Rendered images with source text:
•••

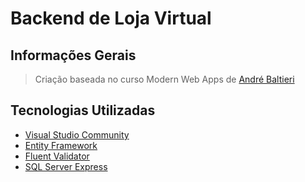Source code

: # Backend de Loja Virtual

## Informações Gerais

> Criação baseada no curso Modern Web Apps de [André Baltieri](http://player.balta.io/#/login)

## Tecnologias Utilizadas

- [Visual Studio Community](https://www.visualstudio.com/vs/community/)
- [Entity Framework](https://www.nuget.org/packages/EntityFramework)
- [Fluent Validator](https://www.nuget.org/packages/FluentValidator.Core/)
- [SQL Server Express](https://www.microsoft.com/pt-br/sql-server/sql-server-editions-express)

•••

TASK DIRECTIONS >> Copy each line of the records that has "packages" in it.

RESPONSE TO THE EXERCISE >>
- [Entity Framework](https://www.nuget.org/packages/EntityFramework)
- [Fluent Validator](https://www.nuget.org/packages/FluentValidator.Core/)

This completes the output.